Asbâbun Nuzûl Surat an-Nisâ’ (4), Ayat: 128

وَإِنِ امْرَأَةٌ خَافَتْ مِنْ بَعْلِهَا نُشُوزًا أَوْ إِعْرَاضًا ...................... (١٢٨)
128. Dan jika seorang wanita (isteri) khawatir akan nusyuz[1] atau sikap tidak acuh dari suaminya………………….….

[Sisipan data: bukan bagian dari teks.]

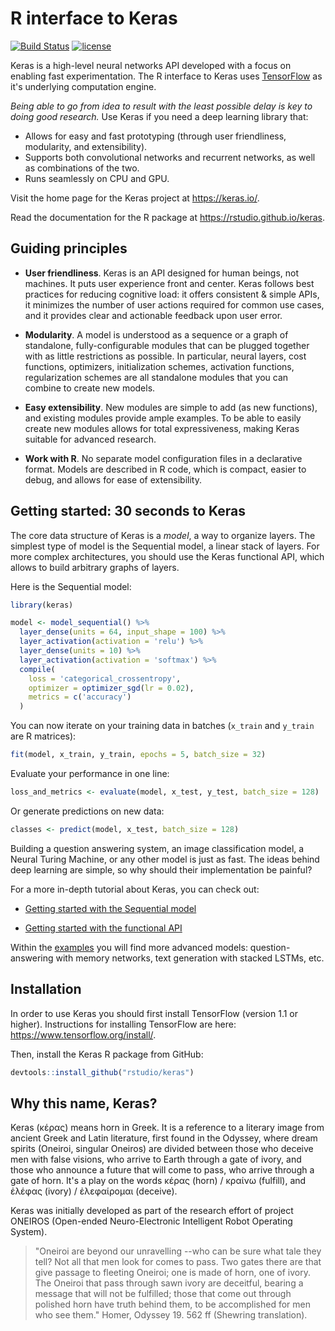 R interface to Keras
================

[![Build Status](https://travis-ci.org/rstudio/keras.svg?branch=master)](https://travis-ci.org/rstudio/keras) [![license](https://img.shields.io/github/license/mashape/apistatus.svg?maxAge=2592000)](https://github.com/rstudio/keras/blob/master/LICENSE)

Keras is a high-level neural networks API developed with a focus on enabling fast experimentation. The R interface to Keras uses [TensorFlow](https://rstudio.github.io/tensorflow/) as it's underlying computation engine.

*Being able to go from idea to result with the least possible delay is key to doing good research.* Use Keras if you need a deep learning library that:

-   Allows for easy and fast prototyping (through user friendliness, modularity, and extensibility).
-   Supports both convolutional networks and recurrent networks, as well as combinations of the two.
-   Runs seamlessly on CPU and GPU.

Visit the home page for the Keras project at <https://keras.io/>.

Read the documentation for the R package at <https://rstudio.github.io/keras>.

Guiding principles
------------------

-   **User friendliness**. Keras is an API designed for human beings, not machines. It puts user experience front and center. Keras follows best practices for reducing cognitive load: it offers consistent & simple APIs, it minimizes the number of user actions required for common use cases, and it provides clear and actionable feedback upon user error.

-   **Modularity**. A model is understood as a sequence or a graph of standalone, fully-configurable modules that can be plugged together with as little restrictions as possible. In particular, neural layers, cost functions, optimizers, initialization schemes, activation functions, regularization schemes are all standalone modules that you can combine to create new models.

-   **Easy extensibility**. New modules are simple to add (as new functions), and existing modules provide ample examples. To be able to easily create new modules allows for total expressiveness, making Keras suitable for advanced research.

-   **Work with R**. No separate model configuration files in a declarative format. Models are described in R code, which is compact, easier to debug, and allows for ease of extensibility.

Getting started: 30 seconds to Keras
------------------------------------

The core data structure of Keras is a *model*, a way to organize layers. The simplest type of model is the Sequential model, a linear stack of layers. For more complex architectures, you should use the Keras functional API, which allows to build arbitrary graphs of layers.

Here is the Sequential model:

``` r
library(keras)

model <- model_sequential() %>% 
  layer_dense(units = 64, input_shape = 100) %>% 
  layer_activation(activation = 'relu') %>% 
  layer_dense(units = 10) %>% 
  layer_activation(activation = 'softmax') %>% 
  compile(
    loss = 'categorical_crossentropy',
    optimizer = optimizer_sgd(lr = 0.02),
    metrics = c('accuracy')
  )
```

You can now iterate on your training data in batches (`x_train` and `y_train` are R matrices):

``` r
fit(model, x_train, y_train, epochs = 5, batch_size = 32)
```

Evaluate your performance in one line:

``` r
loss_and_metrics <- evaluate(model, x_test, y_test, batch_size = 128)
```

Or generate predictions on new data:

``` r
classes <- predict(model, x_test, batch_size = 128)
```

Building a question answering system, an image classification model, a Neural Turing Machine, or any other model is just as fast. The ideas behind deep learning are simple, so why should their implementation be painful?

For a more in-depth tutorial about Keras, you can check out:

-   [Getting started with the Sequential model](articles/sequential_model.html)

-   [Getting started with the functional API](articles/functional_api.html)

Within the [examples](articles/examples) you will find more advanced models: question-answering with memory networks, text generation with stacked LSTMs, etc.

Installation
------------

In order to use Keras you should first install TensorFlow (version 1.1 or higher). Instructions for installing TensorFlow are here: <https://www.tensorflow.org/install/>.

Then, install the Keras R package from GitHub:

``` r
devtools::install_github("rstudio/keras")
```

Why this name, Keras?
---------------------

Keras (κέρας) means horn in Greek. It is a reference to a literary image from ancient Greek and Latin literature, first found in the Odyssey, where dream spirits (Oneiroi, singular Oneiros) are divided between those who deceive men with false visions, who arrive to Earth through a gate of ivory, and those who announce a future that will come to pass, who arrive through a gate of horn. It's a play on the words κέρας (horn) / κραίνω (fulfill), and ἐλέφας (ivory) / ἐλεφαίρομαι (deceive).

Keras was initially developed as part of the research effort of project ONEIROS (Open-ended Neuro-Electronic Intelligent Robot Operating System).

> "Oneiroi are beyond our unravelling --who can be sure what tale they tell? Not all that men look for comes to pass. Two gates there are that give passage to fleeting Oneiroi; one is made of horn, one of ivory. The Oneiroi that pass through sawn ivory are deceitful, bearing a message that will not be fulfilled; those that come out through polished horn have truth behind them, to be accomplished for men who see them." Homer, Odyssey 19. 562 ff (Shewring translation).
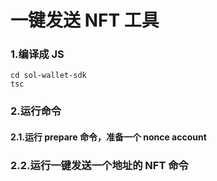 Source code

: # 一键发送 NFT 工具

### 1.编译成 JS
```angular2html
cd sol-wallet-sdk
tsc
```

### 2.运行命令

#### 2.1.运行 prepare 命令，准备一个 nonce account


### 2.2.运行一键发送一个地址的 NFT 命令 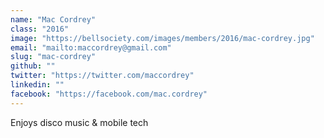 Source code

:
```yaml
---
name: "Mac Cordrey"
class: "2016"
image: "https://bellsociety.com/images/members/2016/mac-cordrey.jpg"
email: "mailto:maccordrey@gmail.com"
slug: "mac-cordrey"
github: ""
twitter: "https://twitter.com/maccordrey"
linkedin: ""
facebook: "https://facebook.com/mac.cordrey"
---
```

Enjoys disco music & mobile tech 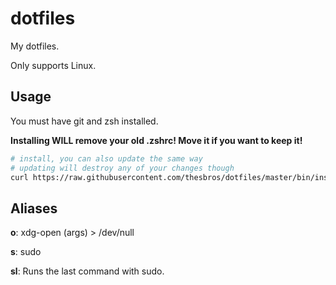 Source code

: # dotfiles
My dotfiles.

Only supports Linux.

## Usage
You must have git and zsh installed.

**Installing WILL remove your old .zshrc! Move it if you want to keep it!**
```bash
# install, you can also update the same way
# updating will destroy any of your changes though
curl https://raw.githubusercontent.com/thesbros/dotfiles/master/bin/install | zsh
```

## Aliases
**o**: xdg-open (args) > /dev/null

**s**: sudo

**sl**: Runs the last command with sudo.
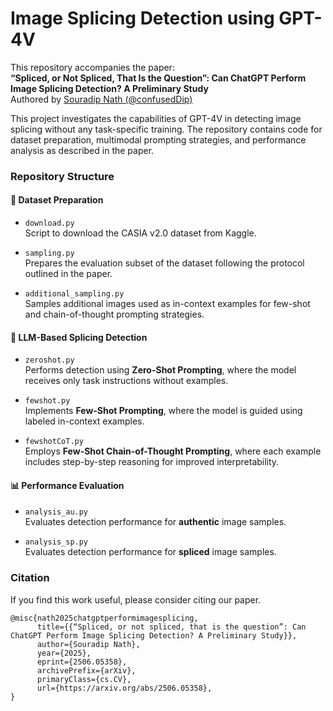 # Image Splicing Detection using GPT-4V

This repository accompanies the paper:  
**“Spliced, or Not Spliced, That Is the Question”: Can ChatGPT Perform Image Splicing Detection? A Preliminary Study**  
Authored by [Souradip Nath (@confusedDip)](https://github.com/confusedDip)

This project investigates the capabilities of GPT-4V in detecting image splicing without any task-specific training. The repository contains code for dataset preparation, multimodal prompting strategies, and performance analysis as described in the paper.

### Repository Structure

#### 📁 Dataset Preparation
- `download.py`  
  Script to download the CASIA v2.0 dataset from Kaggle.
  
- `sampling.py`  
  Prepares the evaluation subset of the dataset following the protocol outlined in the paper.

- `additional_sampling.py`  
  Samples additional images used as in-context examples for few-shot and chain-of-thought prompting strategies.

#### 🤖 LLM-Based Splicing Detection
- `zeroshot.py`  
  Performs detection using **Zero-Shot Prompting**, where the model receives only task instructions without examples.

- `fewshot.py`  
  Implements **Few-Shot Prompting**, where the model is guided using labeled in-context examples.

- `fewshotCoT.py`  
  Employs **Few-Shot Chain-of-Thought Prompting**, where each example includes step-by-step reasoning for improved interpretability.

#### 📊 Performance Evaluation
- `analysis_au.py`  
  Evaluates detection performance for **authentic** image samples.

- `analysis_sp.py`  
  Evaluates detection performance for **spliced** image samples.

### Citation

If you find this work useful, please consider citing our paper.

```
@misc{nath2025chatgptperformimagesplicing,
      title={{“Spliced, or not spliced, that is the question”: Can ChatGPT Perform Image Splicing Detection? A Preliminary Study}}, 
      author={Souradip Nath},
      year={2025},
      eprint={2506.05358},
      archivePrefix={arXiv},
      primaryClass={cs.CV},
      url={https://arxiv.org/abs/2506.05358}, 
}
```
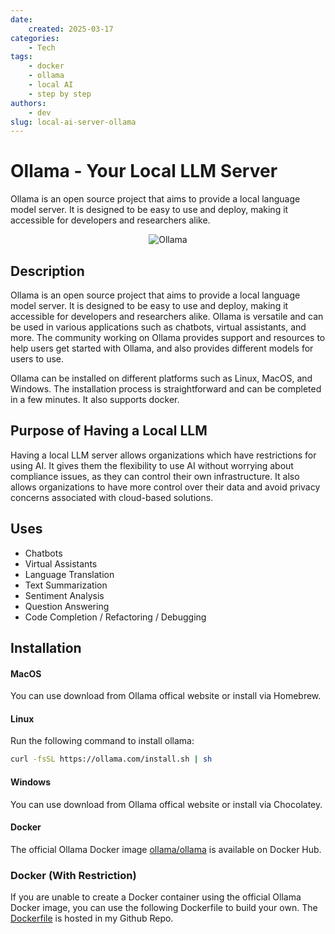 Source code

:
 ```yaml
---
date:
    created: 2025-03-17
categories:
    - Tech
tags:
    - docker
    - ollama
    - local AI
    - step by step
authors:
    - dev
slug: local-ai-server-ollama
---
```


# Ollama - Your Local LLM Server

Ollama is an open source project that aims to provide a local language model server. It is designed to be easy to use and deploy, making it accessible for developers and researchers alike.

<!-- more -->
 
<p align="center">
    <img src="https://ollama.com/public/ollama.png" alt="Ollama">
</p>

## Description
Ollama is an open source project that aims to provide a local language model server. It is designed to be easy to use and deploy, making it accessible for developers and researchers alike.
Ollama is versatile and can be used in various applications such as chatbots, virtual assistants, and more. The community working on Ollama provides support and resources to help users get started with Ollama, and also provides different models for users to use.

Ollama can be installed on different platforms such as Linux, MacOS, and Windows. The installation process is straightforward and can be completed in a few minutes. It also supports docker.

## Purpose of Having a Local LLM
Having a local LLM server allows organizations which have restrictions for using AI. It gives them the flexibility to use AI without worrying about compliance issues, as they can control their own infrastructure. It also allows organizations to have more control over their data and avoid privacy concerns associated with cloud-based solutions.


## Uses
- Chatbots
- Virtual Assistants
- Language Translation
- Text Summarization
- Sentiment Analysis
- Question Answering
- Code Completion / Refactoring / Debugging


## Installation

#### MacOS
You can use download from Ollama offical website or install via Homebrew.

#### Linux

Run the following command to install ollama:
```bash
curl -fsSL https://ollama.com/install.sh | sh
```

#### Windows

You can use download from Ollama offical website or install via Chocolatey.

#### Docker

The official Ollama Docker image [ollama/ollama](https://hub.docker.com/r/ollama/ollama) is available on Docker Hub.

### Docker (With Restriction)

If you are unable to create a Docker container using the official Ollama Docker image, you can use the following Dockerfile to build your own. The [Dockerfile](https://github.com/ethantrainshard/ollama-server-docker) is hosted in my Github Repo.

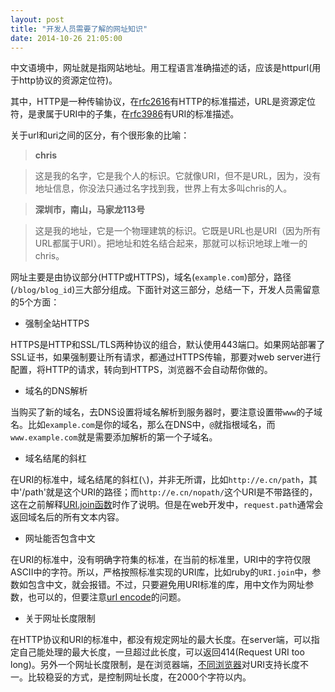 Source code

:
 ```yaml
---
layout: post
title: "开发人员需要了解的网址知识"
date: 2014-10-26 21:05:00
---
```

中文语境中，网址就是指网站地址。用工程语言准确描述的话，应该是httpurl(用于http协议的资源定位符)。

其中，HTTP是一种传输协议，在[rfc2616](http://tools.ietf.org/html/rfc2616)有HTTP的标准描述，URL是资源定位符，是隶属于URI中的子集，在[rfc3986](http://tools.ietf.org/html/rfc3986)有URI的标准描述。


关于url和uri之间的区分，有个很形象的比喻：


> **chris**

> 这是我的名字，它是我个人的标识。它就像URI，但不是URL，因为，没有地址信息，你没法只通过名字找到我，世界上有太多叫chris的人。

> **深圳市，南山，马家龙113号**

> 这是我的地址，它是一个物理建筑的标识。它既是URL也是URI（因为所有URL都属于URI）。把地址和姓名结合起来，那就可以标识地球上唯一的chris。


网址主要是由协议部分(HTTP或HTTPS)，域名(`example.com`)部分，路径(`/blog/blog_id`)三大部分组成。下面针对这三部分，总结一下，开发人员需留意的5个方面：


* 强制全站HTTPS

HTTPS是HTTP和SSL/TLS两种协议的组合，默认使用443端口。如果网站部署了SSL证书，如果强制要让所有请求，都通过HTTPS传输，那要对web server进行配置，将HTTP的请求，转向到HTTPS，浏览器不会自动帮你做的。

* 域名的DNS解析

当购买了新的域名，去DNS设置将域名解析到服务器时，要注意设置带`www`的子域名。比如`example.com`是你的域名，那么在DNS中，`@`就指根域名，而`www.example.com`就是需要添加解析的第一个子域名。

* 域名结尾的斜杠

在URI的标准中，域名结尾的斜杠(`\`)，并非无所谓，比如`http://e.cn/path`，其中'/path'就是这个URI的路径；而`http://e.cn/nopath/`这个URI是不带路径的，这在之前解释[URI.join函数](http://cookiebody.github.io/2014/10/22/ruby-uri-join.html)时作了说明。但是在web开发中，`request.path`通常会返回域名后的所有文本内容。

* 网址能否包含中文

在URI的标准中，没有明确字符集的标准，在当前的标准里，URI中的字符仅限ASCII中的字符。所以，严格按照标准实现的URI库，比如ruby的`URI.join`中，参数如包含中文，就会报错。不过，只要避免用URI标准的库，用中文作为网址参数，也可以的，但要注意[url encode](http://blog.ericsk.org/archives/1423)的问题。

* 关于网址长度限制

在HTTP协议和URI的标准中，都没有规定网址的最大长度。在server端，可以指定自己能处理的最大长度，一旦超过此长度，可以返回414(Request URI too long)。另外一个网址长度限制，是在浏览器端，[不同浏览器](http://www.boutell.com/newfaq/misc/urllength.html)对URI支持长度不一。比较稳妥的方式，是控制网址长度，在2000个字符以内。
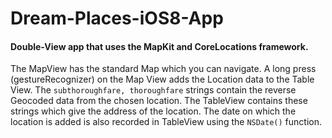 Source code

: # Dream-Places-iOS8-App
#### Double-View app that uses the MapKit and CoreLocations framework. 
The MapView has the standard Map which you can navigate. A long press (gestureRecognizer) on the Map View adds the Location 
data to the Table View. The ```subthoroughfare, thoroughfare``` strings contain the reverse Geocoded data from the chosen 
location. The TableView contains these strings which give the address of the location. The date on which the location
is added is also recorded in TableView using the ```NSDate()``` function.
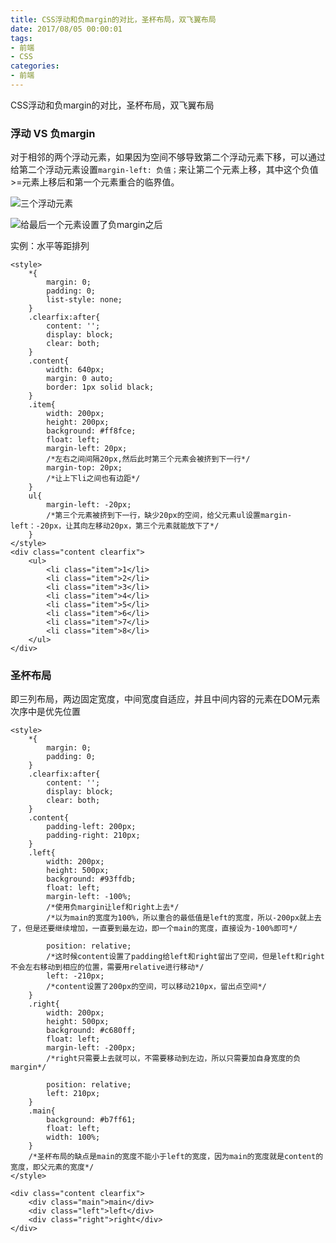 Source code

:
 ```yaml
---
title: CSS浮动和负margin的对比，圣杯布局，双飞翼布局
date: 2017/08/05 00:00:01
tags: 
- 前端
- CSS
categories: 
- 前端
---
```

CSS浮动和负margin的对比，圣杯布局，双飞翼布局
<!--more-->

### 浮动 VS 负margin

对于相邻的两个浮动元素，如果因为空间不够导致第二个浮动元素下移，可以通过给第二个浮动元素设置`margin-left: 负值；`来让第二个元素上移，其中这个负值>=元素上移后和第一个元素重合的临界值。


![三个浮动元素](http://upload-images.jianshu.io/upload_images/7113407-53fe1a8053813542.png?imageMogr2/auto-orient/strip%7CimageView2/2/w/1240)

![给最后一个元素设置了负margin之后](http://upload-images.jianshu.io/upload_images/7113407-eb59827771fc732d.png?imageMogr2/auto-orient/strip%7CimageView2/2/w/1240)


实例：水平等距排列

```
<style>
    *{
        margin: 0;
        padding: 0;
        list-style: none;
    }
    .clearfix:after{
        content: '';
        display: block;
        clear: both;
    }
    .content{
        width: 640px;
        margin: 0 auto;
        border: 1px solid black;
    }
    .item{
        width: 200px;
        height: 200px;
        background: #ff8fce;
        float: left;
        margin-left: 20px;
        /*左右之间间隔20px,然后此时第三个元素会被挤到下一行*/
        margin-top: 20px;
        /*让上下li之间也有边距*/
    }
    ul{
        margin-left: -20px;
        /*第三个元素被挤到下一行，缺少20px的空间，给父元素ul设置margin-left：-20px，让其向左移动20px，第三个元素就能放下了*/
    }
</style>
<div class="content clearfix">
    <ul>
        <li class="item">1</li>
        <li class="item">2</li>
        <li class="item">3</li>
        <li class="item">4</li>
        <li class="item">5</li>
        <li class="item">6</li>
        <li class="item">7</li>
        <li class="item">8</li>
    </ul>
</div>

```

### 圣杯布局

即三列布局，两边固定宽度，中间宽度自适应，并且中间内容的元素在DOM元素次序中是优先位置

```
<style>
    *{
        margin: 0;
        padding: 0;
    }
    .clearfix:after{
        content: '';
        display: block;
        clear: both;
    }
    .content{
        padding-left: 200px;
        padding-right: 210px;
    }
    .left{
        width: 200px;
        height: 500px;
        background: #93ffdb;
        float: left;
        margin-left: -100%;
        /*使用负margin让lef和right上去*/
        /*以为main的宽度为100%，所以重合的最低值是left的宽度，所以-200px就上去了，但是还要继续增加，一直要到最左边，即一个main的宽度，直接设为-100%即可*/

        position: relative;
        /*这时候content设置了padding给left和right留出了空间，但是left和right不会左右移动到相应的位置，需要用relative进行移动*/
        left: -210px;
        /*content设置了200px的空间，可以移动210px，留出点空间*/
    }
    .right{
        width: 200px;
        height: 500px;
        background: #c680ff;
        float: left;
        margin-left: -200px;
        /*right只需要上去就可以，不需要移动到左边，所以只需要加自身宽度的负margin*/

        position: relative;
        left: 210px;
    }
    .main{
        background: #b7ff61;
        float: left;
        width: 100%;
    }
    /*圣杯布局的缺点是main的宽度不能小于left的宽度，因为main的宽度就是content的宽度，即父元素的宽度*/
</style>

<div class="content clearfix">
    <div class="main">main</div>
    <div class="left">left</div>
    <div class="right">right</div>
</div>
```
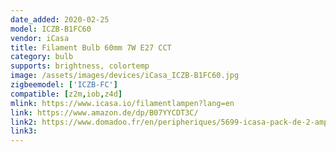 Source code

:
 ```yaml
---
date_added: 2020-02-25
model: ICZB-B1FC60
vendor: iCasa
title: Filament Bulb 60mm 7W E27 CCT
category: bulb
supports: brightness, colortemp
image: /assets/images/devices/iCasa_ICZB-B1FC60.jpg
zigbeemodel: ['ICZB-FC']
compatible: [z2m,iob,z4d]
mlink: https://www.icasa.io/filamentlampen?lang=en
link: https://www.amazon.de/dp/B07YYCDT3C/
link2: https://www.domadoo.fr/en/peripheriques/5699-icasa-pack-de-2-ampoules-led-zigbee-filament-60mm-7w-blanc-variable-0636665129376.html
link3: 
---
```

Imâm Bukhârî meriwayatkan dalam al-Jâmi’ ash-Shahîh li al-Bukhârînya (9/334):
حَدَّثَنَا مُحَمَّدُ بْنُ مُقَاتِلٍ قَالَ أَخْبَرَنَا عَبْدُ اللَّهِ قَالَ أَخْبَرَنَا هِشَامُ بْنُ عُرْوَةَ عَنْ أَبِيهِ عَنْ عَائِشَةَ رَضِيَ اللَّهُ عَنْهَا: {وَإِنْ امْرَأَةٌ خَافَتْ مِنْ بَعْلِهَا نُشُوزًا أَوْ إِعْرَاضًا..............} (١٢٨). قَالَتْ الرَّجُلُ تَكُونُ عِنْدَهُ الْمَرْأَةُ لَيْسَ بِمُسْتَكْثِرٍ مِنْهَا يُرِيدُ أَنْ يُفَارِقَهَا فَتَقُولُ أَجْعَلُكَ مِنْ شَأْنِي فِي حِلٍّ فَنَزَلَتْ هَذِهِ الْآيَةُ فِي ذَلِكَ.
“Muhammad bin Muqâtil[2] telah bercerita kepada kami (Bukhârî), katanya (Muhammad bin Muqâtil): “’Abdullâh[3] telah mengabarkan kepada kami (Muhammad bin Muqâtil), katanya (‘Abdullâh): “Hisyâm bin ‘Urwah[4] telah bercerita kepada kami (‘Abdullâh) dari ayahnya (nama ayahnya yaitu: ‘Urwah bin az-Zubair[5]) dari ‘Âisyah[6], (tentang Firman Allah SWT. Surat an-Nisâ’, Ayat: 128):
وَإِنِ امْرَأَةٌ خَافَتْ مِنْ بَعْلِهَا نُشُوزًا أَوْ إِعْرَاضًا ...................... (١٢٨)
128. Dan jika seorang wanita (isteri) khawatir akan nusyuz atau sikap tidak acuh dari suaminya………………….…”.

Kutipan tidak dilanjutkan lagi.